Returns the appropriate NZS3101:2006 or NZSEE C5 assessment guidelines capacity reduction factor dependant on the type of analysis specified. Refer to NZS3101:2006 CL 2.3.2.2 or NZSEE C5 assessment guidelines C5.5.1.4.
- Parameters:
analysis_type (str) –
The type of cross section analysis to undertake on the defined concrete section, by default a normal nominal strength design check is undertaken:
"nom_chk"
- Nominal strength design check.Returns the normal nominal strength section design capacity, i.e. undertakes the cross section analysis based on the following assumptions:
Using a strength reduction factor of \(\phi\) = 0.85 in accordance with NZS3101:2006 CL 2.3.2.2.
Except that for a singly reinforced wall for in-plane actions (flexure about the strong axis) a strength reduction factor of \(\phi\) = 0.7 applies in accordance with NZS3101:2006 CL 2.3.2.2.
Using the lower 5% characteristic reinforcement yield strengths.

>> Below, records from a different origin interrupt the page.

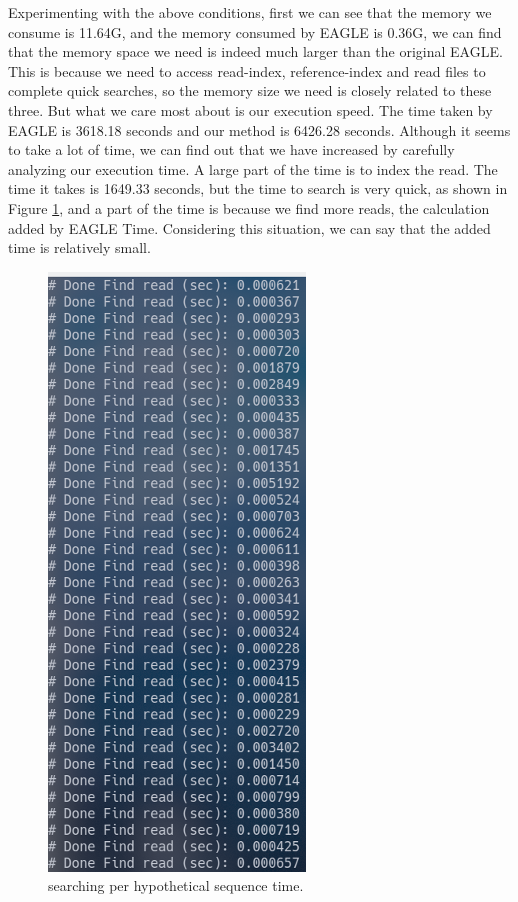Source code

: Experimenting with the above conditions, first we can see that the memory we consume is 11.64G, and the memory consumed by EAGLE is 0.36G, we can find that the memory space we need is indeed much larger than the original EAGLE. This is because we need to access read-index, reference-index and read files to complete quick searches, so the memory size we need is closely related to these three.
But what we care most about is our execution speed. The time taken by EAGLE is 3618.18 seconds and our method is 6426.28 seconds. Although it seems to take a lot of time, we can find out that we have increased by carefully analyzing our execution time. A large part of the time is to index the read. The time it takes is 1649.33 seconds, but the time to search is very quick, as shown in Figure \ref{search_time}, and a part of the time is because we find more reads, the calculation added by EAGLE Time. Considering this situation, we can say that the added time is relatively small.

\begin{figure}[H]
\centering
\includegraphics[width=0.4\columnwidth]{body/image/search_time.png}
\caption[searching time]{searching per hypothetical sequence time.}
\label{search_time}
\end{figure}
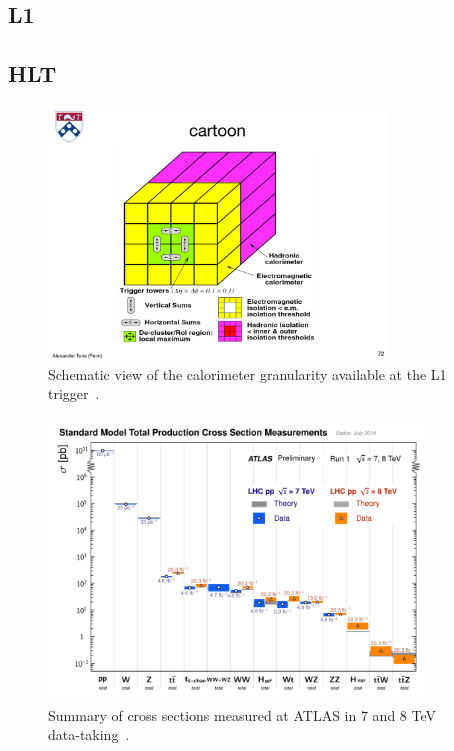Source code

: \subsection{L1}
\subsection{HLT}


\begin{figure}[tp]
  \centering
  \includegraphics[width=0.80\textwidth]{figures/trigger/cartoonL1}
  \caption{Schematic view of the calorimeter granularity available at the L1 trigger~\cite{1998.ATLAS-TDR-L1}.}
  \label{fig:prospects-trigger-cartoonL1}
\end{figure}

\begin{figure}[tp]
  \centering
  \includegraphics[width=0.90\textwidth]{figures/lhc-atlas/ATLAS_a_SMSummary_TotalXsect}
  \caption{Summary of cross sections measured at ATLAS in 7 and 8 TeV data-taking~\cite{2015.atlas-summary-SM}.}
  \label{fig:atlas-measurements}
\end{figure}


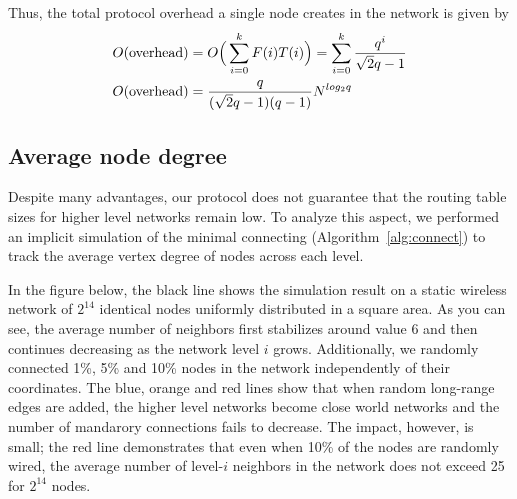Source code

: \documentclass[conference]{IEEEtran}
\theoremstyle{definition}
\begin{document}
Thus, the total protocol overhead a single node creates in the network is given by
%
\begin{equation*}
\begin{split}
    O({\rm overhead}) & = O\Big( \sum_{i = 0}^{k} F(i)T(i) \Big) = \sum_{i = 0}^{k} \frac{q^i}{\sqrt{2}q - 1}   \\
    O({\rm overhead}) & = \frac{q}{ (\sqrt{2}q - 1)(q - 1) } N^{log_2q}
\end{split}
\end{equation*}
%
%


\subsection{Average node degree}
\label{sec:analysis:nodedegree}

Despite many advantages, our protocol does not guarantee that the routing table sizes for higher level networks remain low. To analyze this aspect, we performed an implicit simulation of the minimal connecting (Algorithm~\ref{alg:connect}) to track the average vertex degree of nodes across each level.

In the figure below, the black line shows the simulation result on a static wireless network of $2^{14}$ identical nodes uniformly distributed in a square area. As you can see, the average number of neighbors first stabilizes around value 6 and then continues decreasing as the network level $i$ grows. Additionally, we randomly connected 1\%, 5\% and 10\% nodes in the network independently of their coordinates. The blue, orange and red lines show that when random long-range edges are added, the higher level networks become close world networks and the number of mandarory connections fails to decrease. The impact, however, is small; the red line demonstrates that even when 10\% of the nodes are randomly wired, the average number of level-$i$ neighbors in the network does not exceed 25 for $2^{14}$ nodes.
\end{document}
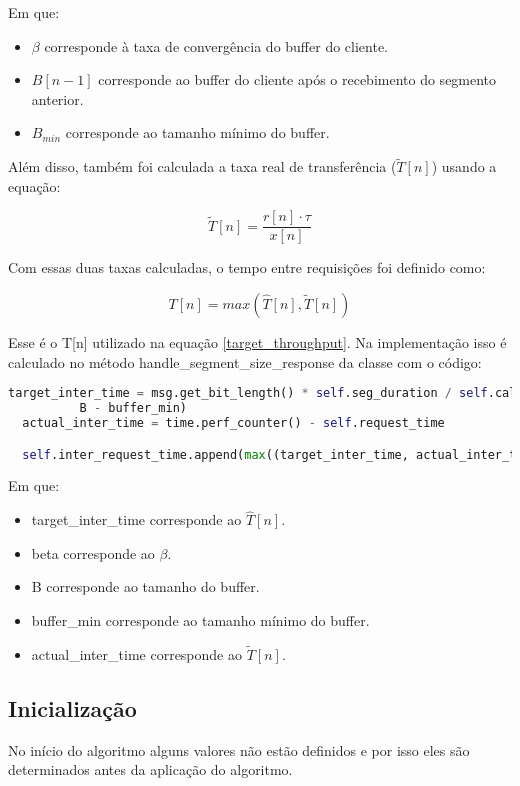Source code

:\documentclass[10pt,twocolumn,letterpaper]{article}
\begin{document}
Em que:
\begin{itemize}
 \item $\beta$ corresponde à taxa de convergência do buffer do cliente.
 \item $B[n-1]$ corresponde ao buffer do cliente após o recebimento do segmento anterior.
 \item $B_{min}$ corresponde ao tamanho mínimo do buffer.
\end{itemize}

Além disso, também foi calculada a taxa real de transferência ($\tilde{T}[n]$) usando a equação:

\begin{equation}
  \tilde{T}[n] = \frac{r[n] \cdot \tau}{x[n]}
\end{equation}

Com essas duas taxas calculadas, o tempo entre requisições foi definido como:

\begin{equation}
  T[n] = max(\hat{T}[n], \tilde{T}[n])
\end{equation}

Esse é o T[n] utilizado na equação \ref{target_throughput}. Na implementação isso é calculado no método handle\_segment\_size\_response da classe com o código:

\begin{lstlisting}[language=python]
  target_inter_time = msg.get_bit_length() * self.seg_duration / self.calc_throughputs[-1] + beta * (
          B - buffer_min)
  actual_inter_time = time.perf_counter() - self.request_time

  self.inter_request_time.append(max((target_inter_time, actual_inter_time))) 
\end{lstlisting}

Em que:

\begin{itemize}
  \item target\_inter\_time corresponde ao $\hat{T}[n]$.
  \item beta corresponde ao $\beta$.
  \item B corresponde ao tamanho do buffer.
  \item buffer\_min corresponde ao tamanho mínimo do buffer.
  \item actual\_inter\_time corresponde ao $\tilde{T}[n]$.
\end{itemize}

\subsection{Inicialização}
No início do algoritmo alguns valores não estão definidos e por isso eles são determinados antes da aplicação do algoritmo.
\end{document}
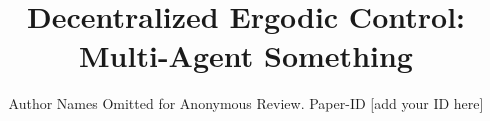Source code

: \documentclass[conference]{IEEEtran}
\begin{document}
\title{Decentralized Ergodic Control: Multi-Agent Something}

\author{Author Names Omitted for Anonymous Review. Paper-ID [add your ID here]}





%


\maketitle
\end{document}
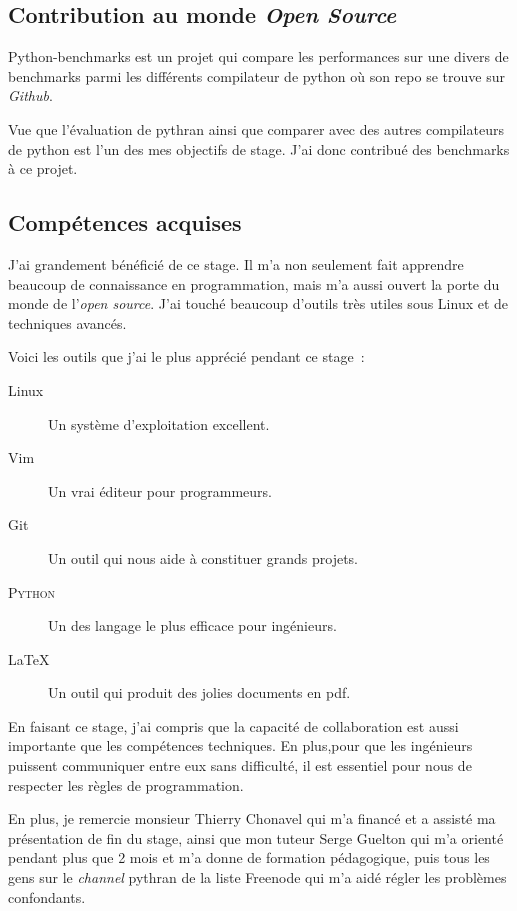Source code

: \documentclass[a4paper, 11pt]{article}
\newcommand\Python{\textsc{Python}}
\begin{document}
\subsection*{Contribution au monde \emph{Open Source}}
Python-benchmarks \cite{python-benchmarks} est un projet qui compare les performances sur une divers de
benchmarks parmi les différents compilateur de python où son repo se trouve 
sur \emph{Github}.

Vue que l'évaluation de pythran ainsi que comparer avec des autres compilateurs
de python est l'un des mes objectifs de stage. J'ai donc contribué des
benchmarks à ce projet.


\subsection*{Compétences acquises}

J'ai grandement bénéficié de ce stage. Il m'a non seulement fait
apprendre beaucoup de connaissance en programmation, mais m'a aussi ouvert la
porte du monde de l'\emph{open source}. J'ai touché beaucoup d'outils très utiles sous Linux et de
techniques avancés.

Voici les outils que j'ai le plus apprécié pendant ce stage~:

\begin{description}
  \item[Linux] \hfill
    Un système d'exploitation excellent.
  \item[Vim] \hfill
    Un vrai éditeur pour programmeurs.
  \item[Git] \hfill
    Un outil qui nous aide à constituer grands projets.
  \item[\Python{}] \hfill
    Un des langage le plus efficace pour ingénieurs.
  \item[\LaTeX] \hfill
    Un outil qui produit des jolies documents en pdf.
\end{description}

En faisant ce stage, j'ai compris que la capacité de collaboration 
est aussi importante que les compétences techniques. En plus,pour que les
ingénieurs puissent communiquer entre eux sans difficulté, il est essentiel pour
nous de respecter les règles de programmation.

En plus, je remercie monsieur Thierry Chonavel qui m'a financé et a assisté ma
présentation de fin du stage, ainsi que mon tuteur Serge Guelton qui m'a orienté
pendant plus que 2 mois et m'a donne de formation pédagogique, puis tous les
gens sur le \emph{channel} pythran de la liste Freenode qui m'a aidé régler les
problèmes confondants.
\end{document}
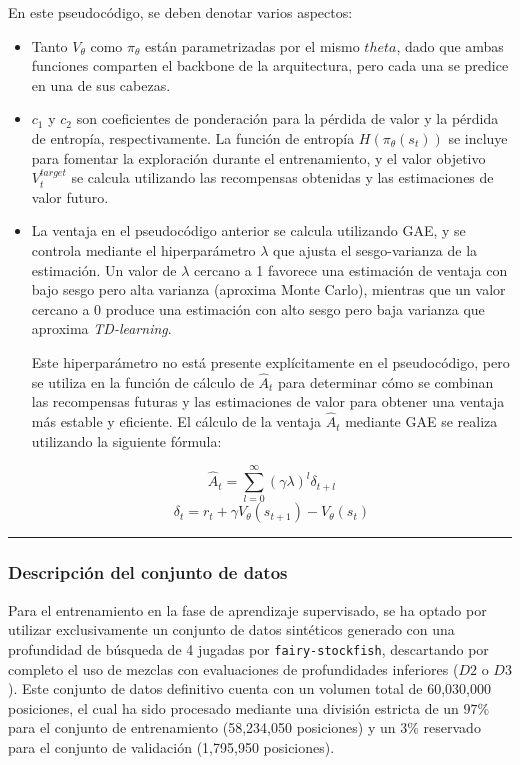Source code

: \documentclass[12pt, a4paper]{article}
\begin{document}
En este pseudocódigo, se deben denotar varios aspectos:
\begin{itemize}
    \item Tanto $V_\theta$ como $\pi_{\theta}$ están parametrizadas por el mismo $theta$, dado que ambas funciones comparten el backbone de la arquitectura, pero cada una se predice en una de sus cabezas. 
    \item $c_1$ y $c_2$ son coeficientes de ponderación para la pérdida de valor y la pérdida de entropía, respectivamente. La función de entropía $H(\pi_\theta(s_t))$ se incluye para fomentar la exploración durante el entrenamiento, y el valor objetivo $V_t^{target}$ se calcula utilizando las recompensas obtenidas y las estimaciones de valor futuro.
    
    
    \item La ventaja en el pseudocódigo anterior se calcula utilizando GAE, y se controla mediante el hiperparámetro $\lambda$ que ajusta el sesgo-varianza de la estimación. 
    Un valor de $\lambda$ cercano a 1 favorece una estimación de ventaja con bajo sesgo pero alta varianza (aproxima Monte Carlo), mientras que un valor cercano a 0 produce una estimación con alto sesgo pero baja varianza que aproxima \textit{TD-learning}.

    Este hiperparámetro no está presente explícitamente en el pseudocódigo, pero se utiliza en la función de cálculo de $\hat{A}_t$ para determinar cómo se combinan las recompensas futuras y las estimaciones de valor para obtener una ventaja más estable y eficiente.
    El cálculo de la ventaja $\hat{A}_t$ mediante GAE se realiza utilizando la siguiente fórmula:

    $$\hat{A}_t = \sum_{l=0}^{\infty} (\gamma \lambda)^l \delta_{t+l}$$
    $$\delta_t = r_t + \gamma V_\theta(s_{t+1}) - V_\theta(s_t)$$
    
\end{itemize}

\rule{\textwidth}{0.2pt}
\subsubsection{Descripción del conjunto de datos}

Para el entrenamiento en la fase de aprendizaje supervisado, se ha optado por utilizar exclusivamente un conjunto de datos sintéticos generado con una profundidad de búsqueda de 4 jugadas por \texttt{fairy-stockfish}, descartando por completo el uso de mezclas con evaluaciones de profundidades inferiores ($D2$ o $D3$). Este conjunto de datos definitivo cuenta con un volumen total de 60,030,000 posiciones, el cual ha sido procesado mediante una división estricta de un $97\%$ para el conjunto de entrenamiento (58,234,050 posiciones) y un $3\%$ reservado para el conjunto de validación (1,795,950 posiciones).
\end{document}
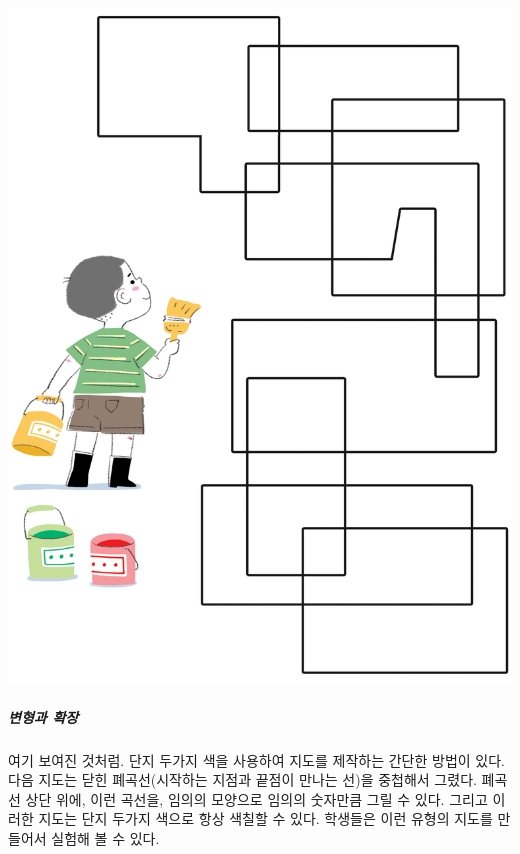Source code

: \documentclass[]{article}
\begin{document}
\includegraphics{csunplugged/04-part/img/ch14-coloring/13-coloring-06-coloring-countries.png}

\subparagraph{변형과 확장}\label{section-194}

여기 보여진 것처럼. 단지 두가지 색을 사용하여 지도를 제작하는 간단한
방법이 있다. 다음 지도는 닫힌 폐곡선(시작하는 지점과 끝점이 만나는 선)을
중첩해서 그렸다. 폐곡선 상단 위에, 이런 곡선을, 임의의 모양으로 임의의
숫자만큼 그릴 수 있다. 그리고 이러한 지도는 단지 두가지 색으로 항상
색칠할 수 있다. 학생들은 이런 유형의 지도를 만들어서 실험해 볼 수 있다.
\end{document}
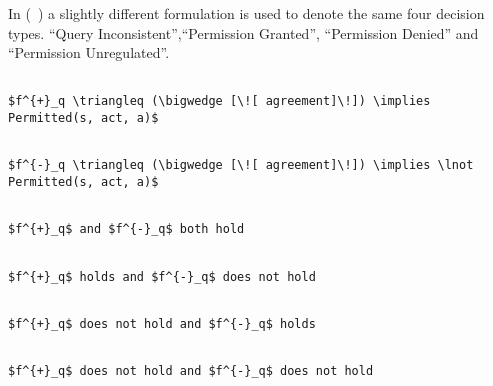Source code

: In (~\cite{pucella2006}) a slightly different formulation is used to denote the same four decision types. ``Query Inconsistent'',``Permission Granted'', ``Permission Denied'' and ``Permission Unregulated''. 

\lstset{mathescape, language=AST} 
\begin{lstlisting}[frame=single, caption={$f^{+}_q$},label={lst:fplusformula}]

$f^{+}_q \triangleq (\bigwedge [\![ agreement]\!]) \implies Permitted(s, act, a)$ 

\end{lstlisting}

\lstset{mathescape, language=AST} 
\begin{lstlisting}[frame=single, caption={$f^{-}_q$},label={lst:fminusformula}]

$f^{-}_q \triangleq (\bigwedge [\![ agreement]\!]) \implies \lnot Permitted(s, act, a)$ 

\end{lstlisting}


\lstset{mathescape, language=AST} 
\begin{lstlisting}[frame=single, caption={Answerable Queries: Query Inconsistent},label={lst:queryinconsistentdecision}]

$f^{+}_q$ and $f^{-}_q$ both hold

\end{lstlisting}

\lstset{mathescape, language=AST} 
\begin{lstlisting}[frame=single, caption={Answerable Queries: Permission Granted},label={lst:permission granteddecision}]

$f^{+}_q$ holds and $f^{-}_q$ does not hold

\end{lstlisting}

\lstset{mathescape, language=AST} 
\begin{lstlisting}[frame=single, caption={Answerable Queries: Permission Denied},label={lst:permission denieddecision}]

$f^{+}_q$ does not hold and $f^{-}_q$ holds

\end{lstlisting}

\lstset{mathescape, language=AST} 
\begin{lstlisting}[frame=single, caption={Answerable Queries: Permission Unregulated},label={lst:permission unregulateddecision}]

$f^{+}_q$ does not hold and $f^{-}_q$ does not hold

\end{lstlisting}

Using the lower 5% characteristic concrete 28 day compressive design strength.
"cpe_chk"
- Capacity Protected Element (CPE) strength design check.Returns the capacity protected element section design capacity, i.e. undertakes the cross section analysis based on the following assumptions:
Using a strength reduction factor of \(\phi\) = 1.0 in accordance with NZS3101:2006 CL 2.3.2.2.
Using the lower 5% characteristic reinforcement yield strengths.
Using the lower 5% characteristic concrete 28 day compressive design strength.
"os_chk"
- Overstrength (O/S) strength design check.Returns the O/S (overstrength) section design capacity, i.e. undertakes the cross section analysis based on the following assumptions:
Using a strength reduction factor of \(\phi\) = 1.0 in accordance with NZS3101:2006 CL 2.3.2.2.
Using a likely maximum reinforcement yield strength of \(\phi_{o,f_y}f_y\), typically \(\phi_{o,f_y}=1.35\) in accordance with NZS3101:2006 CL 2.6.5.5(a) for grade 300E or grade 500E reinforcement which complies with AS/NZS4671. User may define custom overstrength factors when defining steel reinforcement materials using
NZS3101.SteelBarNZ
.Using a likely maximum compression strength of the concrete based on the lower 5% characteristic concrete 28 day strength plus 15 MPa, i.e. \(f'_c\) + 15 in accordance with NZS3101:2006 CL 2.6.5.5(c).
"prob_chk"
- Probable strength design check to NZSEE C5 guidelines based on NZS3101:2006 analysis provisions.Returns the probable strength section design capacity, i.e. undertakes the cross section analysis based on the following assumptions:
Using a strength reduction factor of \(\phi\) = 1.0 in accordance with NZSEE C5 assessment guidelines C5.5.1.4.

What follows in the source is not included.